YOUR GOAL: Copy the data that follows, character for character, minus the pictures.

DATA IN THIS EXERCISE:
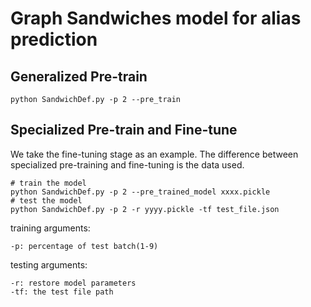 # Graph Sandwiches model for alias prediction

## Generalized Pre-train

```shell
python SandwichDef.py -p 2 --pre_train
```

## Specialized Pre-train and Fine-tune
We take the fine-tuning stage as an example. The difference between specialized pre-training and fine-tuning is the data used.
```shell
# train the model
python SandwichDef.py -p 2 --pre_trained_model xxxx.pickle
# test the model
python SandwichDef.py -p 2 -r yyyy.pickle -tf test_file.json
```
training arguments:  
```
-p: percentage of test batch(1-9)
```
testing arguments:  
```
-r: restore model parameters
-tf: the test file path
```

FINISHED TASK:
 # Graph Sandwiches model for alias prediction

## Generalized Pre-train

```shell
python SandwichDef.py -p 2 --pre_train
```

## Specialized Pre-train and Fine-tune
We take the fine-tuning stage as an example. The difference between specialized pre-training and fine-tuning is the data used.
```shell
# train the model
python SandwichDef.py -p 2 --pre_trained_model xxxx.pickle
# test the model
python SandwichDef.py -p 2 -r yyyy.pickle -tf test_file.json
```
training arguments:  
```
-p: percentage of test batch(1-9)
```
testing arguments:  
```
-r: restore model parameters
-tf: the test file path
```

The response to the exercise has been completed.